* [THE TASK] Which lines of the entries below include "textbf"? List them all.

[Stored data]

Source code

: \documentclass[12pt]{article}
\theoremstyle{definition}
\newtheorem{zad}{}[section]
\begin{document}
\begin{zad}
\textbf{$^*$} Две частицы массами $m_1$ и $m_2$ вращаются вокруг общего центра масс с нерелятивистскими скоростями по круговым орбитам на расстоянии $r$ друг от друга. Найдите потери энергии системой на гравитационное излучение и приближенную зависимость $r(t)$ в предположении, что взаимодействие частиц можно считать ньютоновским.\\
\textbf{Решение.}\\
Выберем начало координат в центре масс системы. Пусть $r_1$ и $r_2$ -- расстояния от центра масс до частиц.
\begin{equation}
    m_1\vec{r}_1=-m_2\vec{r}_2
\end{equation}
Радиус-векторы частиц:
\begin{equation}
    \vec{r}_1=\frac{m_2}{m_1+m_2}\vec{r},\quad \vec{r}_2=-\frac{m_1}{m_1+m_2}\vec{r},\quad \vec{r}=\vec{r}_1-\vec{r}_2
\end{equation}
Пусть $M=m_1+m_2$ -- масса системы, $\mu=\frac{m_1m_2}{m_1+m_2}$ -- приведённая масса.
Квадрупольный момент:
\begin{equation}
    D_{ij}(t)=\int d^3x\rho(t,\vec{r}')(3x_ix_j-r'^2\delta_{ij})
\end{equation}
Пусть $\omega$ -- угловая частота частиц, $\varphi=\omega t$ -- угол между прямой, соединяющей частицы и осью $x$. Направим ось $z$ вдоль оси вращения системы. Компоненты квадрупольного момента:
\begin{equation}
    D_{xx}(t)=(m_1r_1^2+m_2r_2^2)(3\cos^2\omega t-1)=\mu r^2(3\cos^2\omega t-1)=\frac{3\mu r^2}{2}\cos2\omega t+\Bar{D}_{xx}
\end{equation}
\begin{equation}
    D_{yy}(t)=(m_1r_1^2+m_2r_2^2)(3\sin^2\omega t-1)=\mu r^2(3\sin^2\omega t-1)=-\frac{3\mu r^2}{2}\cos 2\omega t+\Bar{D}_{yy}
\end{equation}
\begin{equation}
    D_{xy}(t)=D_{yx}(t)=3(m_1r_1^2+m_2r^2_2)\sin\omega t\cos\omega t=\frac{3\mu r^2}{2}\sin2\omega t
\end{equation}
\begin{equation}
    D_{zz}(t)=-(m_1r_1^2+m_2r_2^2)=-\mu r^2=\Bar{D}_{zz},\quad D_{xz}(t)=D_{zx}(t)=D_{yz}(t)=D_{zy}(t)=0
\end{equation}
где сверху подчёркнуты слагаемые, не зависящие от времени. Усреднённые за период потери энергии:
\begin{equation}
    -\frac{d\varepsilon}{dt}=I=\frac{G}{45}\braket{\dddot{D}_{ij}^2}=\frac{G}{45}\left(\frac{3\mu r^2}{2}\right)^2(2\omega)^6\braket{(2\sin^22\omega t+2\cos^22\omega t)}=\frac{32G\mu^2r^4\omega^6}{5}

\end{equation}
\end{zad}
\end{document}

* [RESPONSE AREA]
\textbf{$^*$} Две частицы массами $m_1$ и $m_2$ вращаются вокруг общего центра масс с нерелятивистскими скоростями по круговым орбитам на расстоянии $r$ друг от друга. Найдите потери энергии системой на гравитационное излучение и приближенную зависимость $r(t)$ в предположении, что взаимодействие частиц можно считать ньютоновским.\\
\textbf{Решение.}\\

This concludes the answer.